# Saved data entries
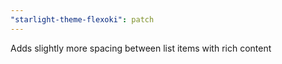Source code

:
 ```yaml
---
"starlight-theme-flexoki": patch
---
```


Adds slightly more spacing between list items with rich content
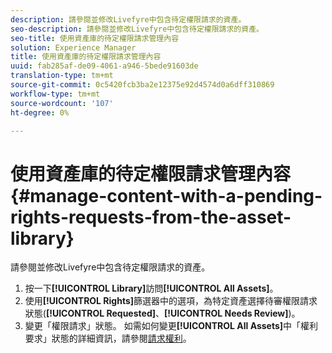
 ```yaml
---
description: 請參閱並修改Livefyre中包含待定權限請求的資產。
seo-description: 請參閱並修改Livefyre中包含待定權限請求的資產。
seo-title: 使用資產庫的待定權限請求管理內容
solution: Experience Manager
title: 使用資產庫的待定權限請求管理內容
uuid: fab285af-de09-4061-a946-5bede91603de
translation-type: tm+mt
source-git-commit: 0c5420fcb3ba2e12375e92d4574d0a6dff310869
workflow-type: tm+mt
source-wordcount: '107'
ht-degree: 0%

---
```



# 使用資產庫的待定權限請求管理內容{#manage-content-with-a-pending-rights-requests-from-the-asset-library}

請參閱並修改Livefyre中包含待定權限請求的資產。

1. 按一下&#x200B;**[!UICONTROL Library]**&#x200B;訪問&#x200B;**[!UICONTROL All Assets]**。
1. 使用&#x200B;**[!UICONTROL Rights]**&#x200B;篩選器中的選項，為特定資產選擇待審權限請求狀態(**[!UICONTROL Requested]**、**[!UICONTROL Needs Review]**)。
1. 變更「權限請求」狀態。 如需如何變更&#x200B;**[!UICONTROL All Assets]**&#x200B;中「權利要求」狀態的詳細資訊，請參閱[請求權利](../c-how-requesting-rights-works/c-how-requesting-rights-works.md#c_how_requesting_rights_works)。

# EXERCISE INSTRUCTIONS
The answer must be a single number: the count of lines in the entries that include "請參閱並修改Livefyre中包含待定權限請求的資產".

# OUTPUT
3